J.-M.V. — Je suis persuadé qu’il y a de la théorie politique chez Marx, mais, comme d’ailleurs tu le laissais entendre, cette théorie politique n’est pas élaborée, elle n’est pas achevée. Tu signales que, dans le Capital, il y a toute une série d’indications sur ce domaine, mais on peut dire que c’est le cas également dans la Contribution à la critique de l’économie politique, sans que cela soit vraiment élaboré. De plus on peut se poser une autre question. Est-ce qu’il n’y a pas contradiction ou opposition entre la théorie politique telle qu’elle se manifeste dans les œuvres de jeunesse (c’est-à-dire aussi bien dans la Question juive que dans la Critique de la philosophie de l’Etat d’Hegel ou dans d’autres textes de cette époque) et la théorisation implicite ou non achevée de la maturité. Personnellement, je le pense. Je pense que dans les œuvres de jeunesse, Marx reste encore très marqué par la conception hégélienne de l’Etat. Et, dans cette conception hégélienne de l’Etat, il reprend en particulier l’idée, que l’Etat est expressif de la société.
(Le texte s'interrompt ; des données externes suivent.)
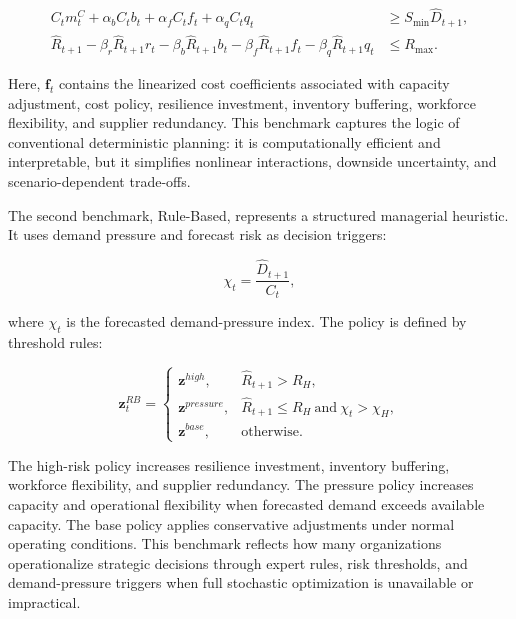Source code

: \documentclass[apajournal,article,submit,pdftex,moreauthors]{Definitions/mdpi}
\begin{document}
\begin{linenomath}
\begin{align}
C_t m^C_t
+ \alpha_b C_t b_t
+ \alpha_f C_t f_t
+ \alpha_q C_t q_t
&\geq
S_{\min}\widehat{D}_{t+1},
\label{eq:lp_service_constraint}\\
\widehat{R}_{t+1}
-\beta_r \widehat{R}_{t+1}r_t
-\beta_b \widehat{R}_{t+1}b_t
-\beta_f \widehat{R}_{t+1}f_t
-\beta_q \widehat{R}_{t+1}q_t
&\leq
R_{\max}.
\label{eq:lp_risk_constraint}
\end{align}
\end{linenomath}
Here, $\mathbf{f}_t$ contains the linearized cost coefficients associated with capacity adjustment, cost policy, resilience investment, inventory buffering, workforce flexibility, and supplier redundancy. This benchmark captures the logic of conventional deterministic planning: it is computationally efficient and interpretable, but it simplifies nonlinear interactions, downside uncertainty, and scenario-dependent trade-offs.

The second benchmark, Rule-Based, represents a structured managerial heuristic. It uses demand pressure and forecast risk as decision triggers:

\begin{linenomath}
\begin{equation}
\chi_t
=
\frac{\widehat{D}_{t+1}}{C_t},
\label{eq:rule_pressure}
\end{equation}
\end{linenomath}
where $\chi_t$ is the forecasted demand-pressure index. The policy is defined by threshold rules:

\begin{linenomath}
\begin{equation}
\mathbf{z}_t^{RB}
=
\begin{cases}
\mathbf{z}^{high}, & \widehat{R}_{t+1}>R_H,\\
\mathbf{z}^{pressure}, & \widehat{R}_{t+1}\leq R_H \ \text{and}\ \chi_t>\chi_H,\\
\mathbf{z}^{base}, & \text{otherwise}.
\end{cases}
\label{eq:rule_based_policy}
\end{equation}
\end{linenomath}
The high-risk policy increases resilience investment, inventory buffering, workforce flexibility, and supplier redundancy. The pressure policy increases capacity and operational flexibility when forecasted demand exceeds available capacity. The base policy applies conservative adjustments under normal operating conditions. This benchmark reflects how many organizations operationalize strategic decisions through expert rules, risk thresholds, and demand-pressure triggers when full stochastic optimization is unavailable or impractical.
\end{document}
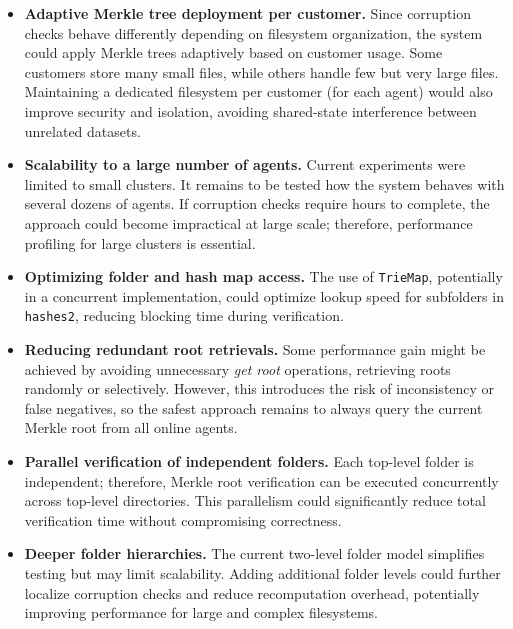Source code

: \begin{itemize}
	\item \textbf{Adaptive Merkle tree deployment per customer.}
	      Since corruption checks behave differently depending on filesystem organization, the system could apply Merkle trees adaptively based on customer usage.
	      Some customers store many small files, while others handle few but very large files.
	      Maintaining a dedicated filesystem per customer (for each agent) would also improve security and isolation, avoiding shared-state interference between unrelated datasets.

	\item \textbf{Scalability to a large number of agents.}
	      Current experiments were limited to small clusters.
	      It remains to be tested how the system behaves with several dozens of agents.
	      If corruption checks require hours to complete, the approach could become impractical at large scale; therefore, performance profiling for large clusters is essential.

	\item \textbf{Optimizing folder and hash map access.}
	      The use of \texttt{TrieMap}, potentially in a concurrent implementation,
	      could optimize lookup speed for subfolders in \texttt{hashes2}, reducing blocking time during verification.

	\item \textbf{Reducing redundant root retrievals.}
	      Some performance gain might be achieved by avoiding unnecessary \emph{get root} operations, retrieving roots randomly or selectively.
	      However, this introduces the risk of inconsistency or false negatives, so the safest approach remains to always query the current Merkle root from all online agents.

	\item \textbf{Parallel verification of independent folders.}
	      Each top-level folder is independent; therefore, Merkle root verification can be executed concurrently across top-level directories.
	      This parallelism could significantly reduce total verification time without compromising correctness.

	\item \textbf{Deeper folder hierarchies.}
	      The current two-level folder model simplifies testing but may limit scalability.
	      Adding additional folder levels could further localize corruption checks and reduce recomputation overhead, potentially improving performance for large and complex filesystems.


\end{itemize}
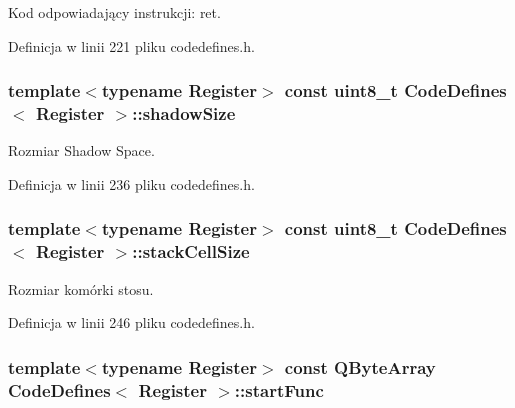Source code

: Kod odpowiadający instrukcji\-: ret. 



Definicja w linii 221 pliku codedefines.\-h.

\hypertarget{class_code_defines_a89139a3f358c98200f78478fd0dd3bd9}{
\subsubsection[{shadow\-Size}]{\setlength{\rightskip}{0pt plus 5cm}template$<$typename Register$>$ const uint8\-\_\-t {\bf Code\-Defines}$<$ Register $>$\-::shadow\-Size\hspace{0.3cm}{\ttfamily [static]}}}\label{class_code_defines_a89139a3f358c98200f78478fd0dd3bd9}


Rozmiar Shadow Space. 



Definicja w linii 236 pliku codedefines.\-h.

\hypertarget{class_code_defines_add79526fe978503123140edf11497d66}{
\subsubsection[{stack\-Cell\-Size}]{\setlength{\rightskip}{0pt plus 5cm}template$<$typename Register$>$ const uint8\-\_\-t {\bf Code\-Defines}$<$ Register $>$\-::stack\-Cell\-Size\hspace{0.3cm}{\ttfamily [static]}}}\label{class_code_defines_add79526fe978503123140edf11497d66}


Rozmiar komórki stosu. 



Definicja w linii 246 pliku codedefines.\-h.

\hypertarget{class_code_defines_ab0339e357461e07258de4e77d0c73c5c}{
\subsubsection[{start\-Func}]{\setlength{\rightskip}{0pt plus 5cm}template$<$typename Register$>$ const Q\-Byte\-Array {\bf Code\-Defines}$<$ Register $>$\-::start\-Func\hspace{0.3cm}{\ttfamily [static]}}}\label{class_code_defines_ab0339e357461e07258de4e77d0c73c5c}


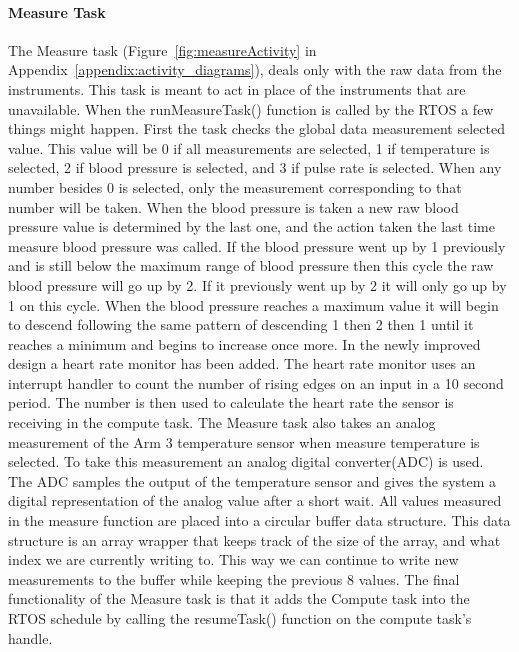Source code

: \documentclass[12pt]{article} %
\begin{document}
\paragraph{Measure Task} The Measure task (Figure~\ref{fig:measureActivity}
in Appendix~\ref{appendix:activity_diagrams}), deals only with the raw data from the
instruments. This task is meant to act in place of the instruments that are
unavailable.  When the runMeasureTask() function is called by the RTOS a few things might happen. First the task checks the global data measurement selected value. 
This value will be 0 if all measurements are selected, 1 if temperature is selected, 2 if blood pressure is selected, and 3 if pulse rate is selected. 
When any number besides 0 is selected, only the measurement corresponding to that number will be taken.
When the blood pressure is taken a new raw blood pressure value is determined by the last one, and the action taken the last time measure blood pressure was called.
If the blood pressure went up by 1 previously and is still below the maximum range of blood pressure then this cycle the raw blood pressure will go up by 2. If it previously went up by 2 it will only go up by 1 on this cycle.
When the blood pressure reaches a maximum value it will begin to descend following the same pattern of descending 1 then 2 then 1 until it reaches a minimum and begins to increase once more.
In the newly improved design a heart rate monitor has been added.
The heart rate monitor uses an interrupt handler to count the number of
rising edges on an input in a 10 second period. The number is then used
to calculate the heart rate the sensor is receiving in the compute task. 
The Measure task also takes an analog measurement of the Arm 3 temperature sensor when measure temperature is selected.
To take this measurement an analog digital converter(ADC) is used. The ADC samples the output of the temperature sensor and gives the system a digital representation of the analog value after a short wait.
All values measured in the measure function are placed into a circular buffer data structure. This data structure is an array wrapper that keeps track of the size of the array, and what index we are currently
writing to. This way we can continue to write new measurements to the buffer while keeping the previous 8 values.
The final functionality of the Measure task is that it adds the Compute task into the RTOS schedule by calling the resumeTask() function on the compute task's handle.
\end{document}
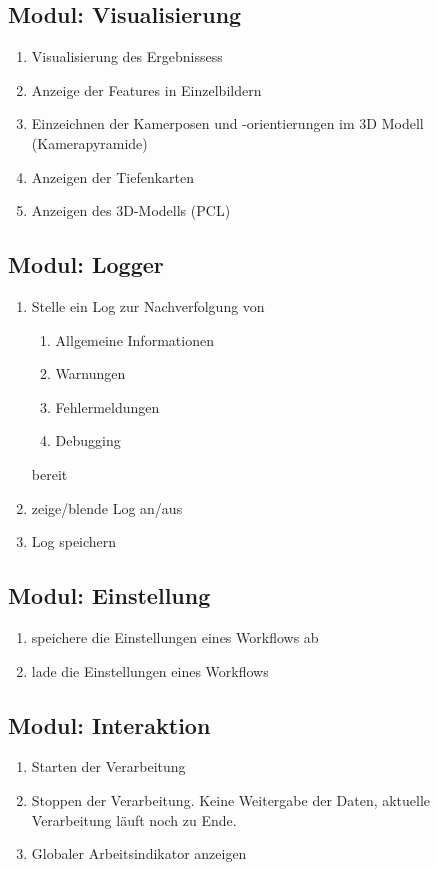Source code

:	\subsection{Modul: Visualisierung}
		\begin{enumerate}[ align=left, label={\textbf{\textbackslash FM3\arabic*0\textbackslash}} ]
			\item Visualisierung des Ergebnissess
			\item Anzeige der Features in Einzelbildern
			\item Einzeichnen der Kamerposen und -orientierungen im 3D Modell (Kamerapyramide)
			\item Anzeigen der Tiefenkarten
			\item Anzeigen des 3D-Modells (PCL)
		\end{enumerate}

	\subsection{Modul: Logger}
		\begin{enumerate}[ align=left, label={\textbf{\textbackslash FM4\arabic*0\textbackslash}} ]
			\item Stelle ein Log zur Nachverfolgung von
			\begin{enumerate}[ align=left, label={\textbf{\textbackslash FM41\arabic*\textbackslash}} ]
			\item Allgemeine Informationen
			\item Warnungen
			\item Fehlermeldungen
			\item Debugging
		\end{enumerate}
		bereit
		\item zeige/blende Log an/aus
		\item Log speichern
	\end{enumerate}

	\subsection{Modul: Einstellung}
		\begin{enumerate}[ align=left, label={\textbf{\textbackslash FM5\arabic*0\textbackslash}} ]
			\item speichere die Einstellungen eines Workflows ab
			\item lade die Einstellungen eines Workflows
		\end{enumerate}

	\subsection{Modul: Interaktion}
		\begin{enumerate}[ align=left, label={\textbf{\textbackslash FM6\arabic*0\textbackslash}} ]
			\item Starten der Verarbeitung
			\item Stoppen der Verarbeitung. Keine Weitergabe der Daten, aktuelle Verarbeitung läuft noch zu Ende.
			\item Globaler Arbeitsindikator anzeigen
		\end{enumerate}	

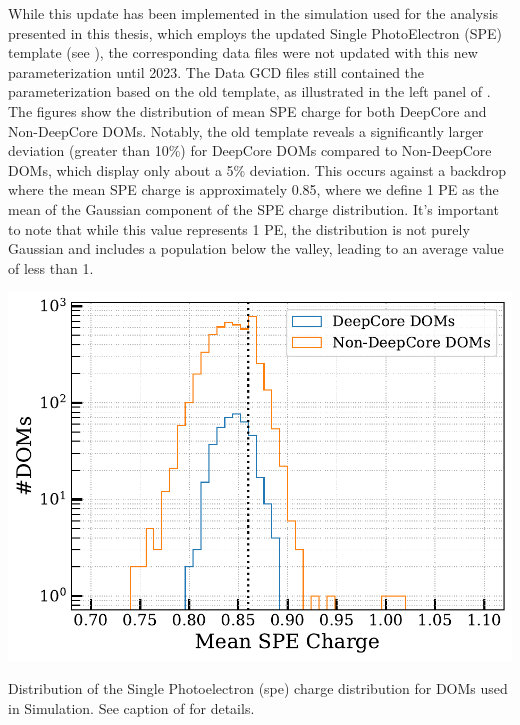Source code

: While this update has been implemented in the simulation used for the analysis presented in this thesis, which employs the updated Single PhotoElectron (SPE) template (see ), the corresponding data files were not updated with this new parameterization until 2023. The Data GCD files still contained the parameterization based on the old template, as illustrated in the left panel of . The figures show the distribution of mean SPE charge for both DeepCore and Non-DeepCore DOMs. Notably, the old template reveals a significantly larger deviation (greater than 10\%) for DeepCore DOMs compared to Non-DeepCore DOMs, which display only about a 5\% deviation. This occurs against a backdrop where the mean SPE charge is approximately 0.85, where we define 1 PE as the mean of the Gaussian component of the SPE charge distribution. It’s important to note that while this value represents 1 PE, the distribution is not purely Gaussian and includes a population below the valley, leading to an average value of less than 1.
\begin{marginfigure}
    
    \includegraphics{./figures/results/Updated.pdf}


    \caption{Distribution of the Single Photoelectron (spe) charge distribution for DOMs used in Simulation. See caption of  for details.}
\end{marginfigure}

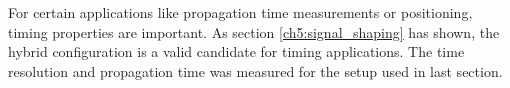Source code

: For certain applications like propagation time measurements or positioning, timing properties are important. As section \ref{ch5:signal_shaping} has shown, the hybrid configuration is a valid candidate for timing applications. The time resolution and propagation time was measured for the setup used in last section. \par 
\begin{figure}[h!]
	\hfill
	\hfill

\end{figure}
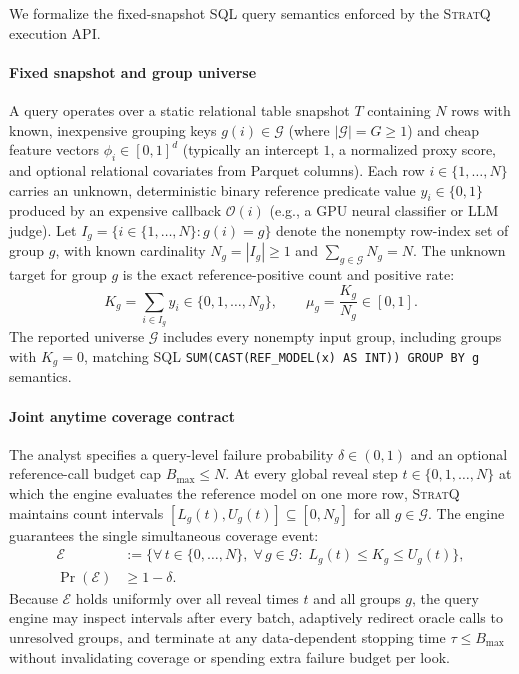 We formalize the fixed-snapshot SQL query semantics enforced by the \textsc{StratQ} execution API.

\paragraph{Fixed snapshot and group universe}
A query operates over a static relational table snapshot $T$ containing $N$ rows with known, inexpensive grouping keys $g(i) \in \mathcal{G}$ (where $|\mathcal{G}| = G \ge 1$) and cheap feature vectors $\phi_i \in [0, 1]^d$ (typically an intercept $1$, a normalized proxy score, and optional relational covariates from Parquet columns).
Each row $i \in \{1,\dots,N\}$ carries an unknown, deterministic binary reference predicate value $y_i \in \{0, 1\}$ produced by an expensive callback $\mathcal{O}(i)$ (e.g., a GPU neural classifier or LLM judge).
Let $I_g = \{i \in \{1,\dots,N\} : g(i) = g\}$ denote the nonempty row-index set of group $g$, with known cardinality $N_g = |I_g| \ge 1$ and $\sum_{g \in \mathcal{G}} N_g = N$.
The unknown target for group $g$ is the exact reference-positive count and positive rate:
\begin{equation}
  K_g = \sum_{i \in I_g} y_i \in \{0, 1, \dots, N_g\}, \qquad \mu_g = \frac{K_g}{N_g} \in [0, 1].
\end{equation}
The reported universe $\mathcal{G}$ includes every nonempty input group, including groups with $K_g = 0$, matching SQL \texttt{SUM(CAST(REF\_MODEL(x) AS INT)) GROUP BY g} semantics.

\paragraph{Joint anytime coverage contract}
The analyst specifies a query-level failure probability $\delta \in (0, 1)$ and an optional reference-call budget cap $B_{\max} \le N$.
At every global reveal step $t \in \{0, 1, \dots, N\}$ at which the engine evaluates the reference model on one more row, \textsc{StratQ} maintains count intervals $[L_g(t), U_g(t)] \subseteq [0, N_g]$ for all $g \in \mathcal{G}$.
The engine guarantees the single simultaneous coverage event:
\begin{align}
  \mathcal{E} &:= \bigl\{\forall\, t \in \{0,\dots,N\},\; \forall\, g \in \mathcal{G}:\; L_g(t) \le K_g \le U_g(t)\bigr\}, \nonumber\\
  \Pr(\mathcal{E}) &\ge 1 - \delta.
  \label{eq:joint-event}
\end{align}
Because $\mathcal{E}$ holds uniformly over all reveal times $t$ and all groups $g$, the query engine may inspect intervals after every batch, adaptively redirect oracle calls to unresolved groups, and terminate at any data-dependent stopping time $\tau \le B_{\max}$ without invalidating coverage or spending extra failure budget per look.

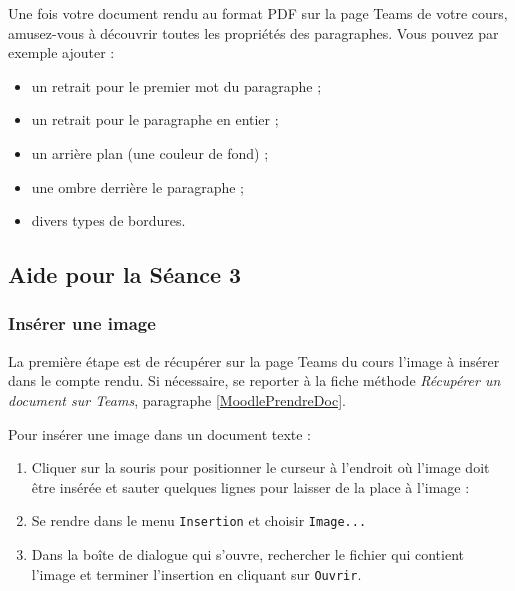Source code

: {Une fois votre document rendu au format PDF sur la page Teams de votre cours, amusez-vous à découvrir toutes les propriétés des paragraphes. Vous pouvez par exemple ajouter :
\begin{itemize}
\item un retrait pour le premier mot du paragraphe ;
\item un retrait pour le paragraphe en entier ; 
\item un arrière plan (une couleur de fond) ;
\item une ombre derrière le paragraphe ; 
\item divers types de bordures. 
\end{itemize}


%
%
%
%


\subsection{Aide pour la Séance 3}\label{correction_texte03}



\subsubsection{Insérer une image}

La première étape est de récupérer sur la page Teams du cours l'image à insérer dans le compte rendu. Si nécessaire, se reporter à la fiche méthode \emph{Récupérer un document sur Teams}, paragraphe \vref{MoodlePrendreDoc}.

\vspace{12pt}

Pour insérer une image dans un document texte :

\begin{enumerate}
\item Cliquer sur la souris pour positionner le curseur à l'endroit où l'image doit être insérée et sauter quelques lignes pour laisser de la place à l'image :


\item Se rendre dans le menu \texttt{Insertion} et choisir \texttt{Image...}


\item Dans la boîte de dialogue qui s'ouvre, rechercher le fichier qui contient l'image et terminer l'insertion en cliquant sur \texttt{Ouvrir}.


\end{enumerate}}
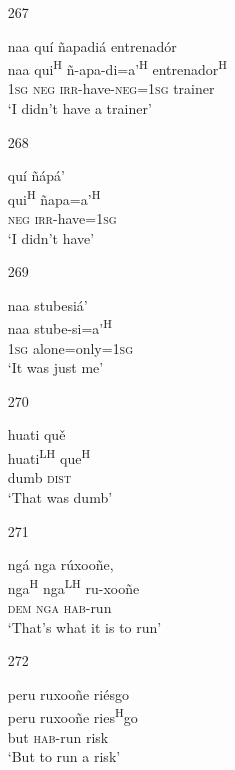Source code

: \begin{itemize}
\item[267]
 
\glll   naa qu\'{i} \~{n}apadi\'{a} entrenad\'{o}r \\
naa qui\textsuperscript{H} \~{n}-apa-di=a'\textsuperscript{H} entrenador\textsuperscript{H} \\
\textsc{1sg} \textsc{neg} \textsc{irr}-have-\textsc{neg}=\textsc{1sg} trainer \\
\glt `I didn't have a trainer'
 


\item[268]
 
\glll   qu\'{i} \~{n}\'{a}p\'{a}' \\
qui\textsuperscript{H} \~{n}apa=a'\textsuperscript{H} \\
\textsc{neg} \textsc{irr}-have=\textsc{1sg} \\
\glt `I didn't have'
 


\item[269]
 
\glll   naa stubesi\'{a}'  \\
naa stube-si=a'\textsuperscript{H}  \\
\textsc{1sg} alone=only=\textsc{1sg} \\
\glt `It was just me'
 


\item[270]
 
\glll   huati qu\v{e}  \\
 huati\textsuperscript{LH} que\textsuperscript{H} \\
dumb \textsc{dist} \\
\glt `That was dumb'
 


\item[271]
 
\glll   ng\'{a} nga r\'{u}xoo\~{n}e,  \\
 nga\textsuperscript{H} nga\textsuperscript{LH} ru-xoo\~{n}e \\
 \textsc{dem} \textsc{nga} \textsc{hab}-run \\
\glt `That's what it is to run'
 


\item[272]
 
\glll   peru  ruxoo\~{n}e ri\'{e}sgo \\
peru  ruxoo\~{n}e ries\textsuperscript{H}go \\
but \textsc{hab}-run risk \\
\glt `But to run a risk'
 



\end{itemize}



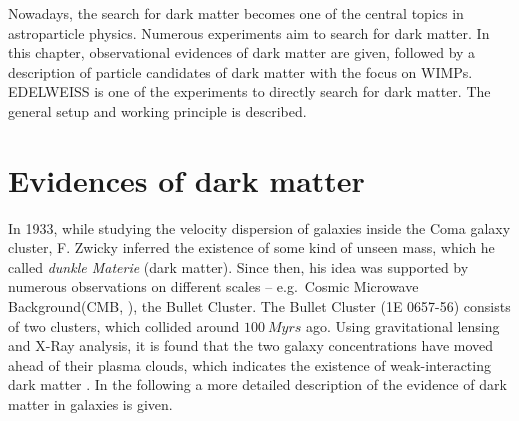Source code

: 
Nowadays, the search for dark matter becomes one of the central topics in astroparticle physics.  Numerous experiments aim to search for dark matter. In this chapter, observational evidences of dark matter are given, followed by a description of particle candidates of dark matter with the focus on WIMPs. EDELWEISS is one of the experiments to directly search for dark matter. The general setup and working principle is described.

\section{Evidences of dark matter}
In 1933, while studying the velocity dispersion of galaxies inside the Coma galaxy cluster, F. Zwicky inferred the existence of some kind of unseen mass, which he called \textit{dunkle Materie} (dark matter). Since then, his idea was supported by numerous observations on different scales -- e.g.\ Cosmic Microwave Background(CMB, \cite{Pla16}), the Bullet Cluster.
The Bullet Cluster (1E 0657-56) consists of two clusters, which collided around $\SI{100}{Myrs}$ ago. Using gravitational lensing and X-Ray analysis, it is found that the two galaxy concentrations have moved ahead of their plasma clouds, which indicates the existence of weak-interacting dark matter \cite{Clo06}.
In the following a more detailed description of the evidence of dark matter in galaxies is given.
Chez Hegel, l’Etat est saisi comme résolution des contradictions de la société, Marx corrige en disant qu’il en est l’expression. Dans cette optique, on a donc un Etat qui est une sorte d’entité non questionnée, qui est là comme expression de la société civile ou de ses contradictions. Or, le rapport entre société civile et Etat, Marx le verra de façon beaucoup plus complexe dans les œuvres de la maturité. Il ne dira plus aussi facilement qu’on a d’une part une société civile avec sa dynamique totalement autonome et un Etat qui lui est superposé et ne fait qu’exprimer ses contradictions ou les contenir. Il va essayer de faire une analyse dans laquelle le rapport Etat/société civile n’est plus vu simplement sous l’angle du discontinu, mais à la fois sous l’angle du continu et du discontinu. Dans les œuvres de maturité de Marx, l’Etat est présent dans le rapport social. Il n’y a plus extériorité de l’Etat par rapport à la société civile, mais compénétration, complémentarité de l’Etat, ou des formes étatiques, si on veut, et des relations civiles bourgeoises.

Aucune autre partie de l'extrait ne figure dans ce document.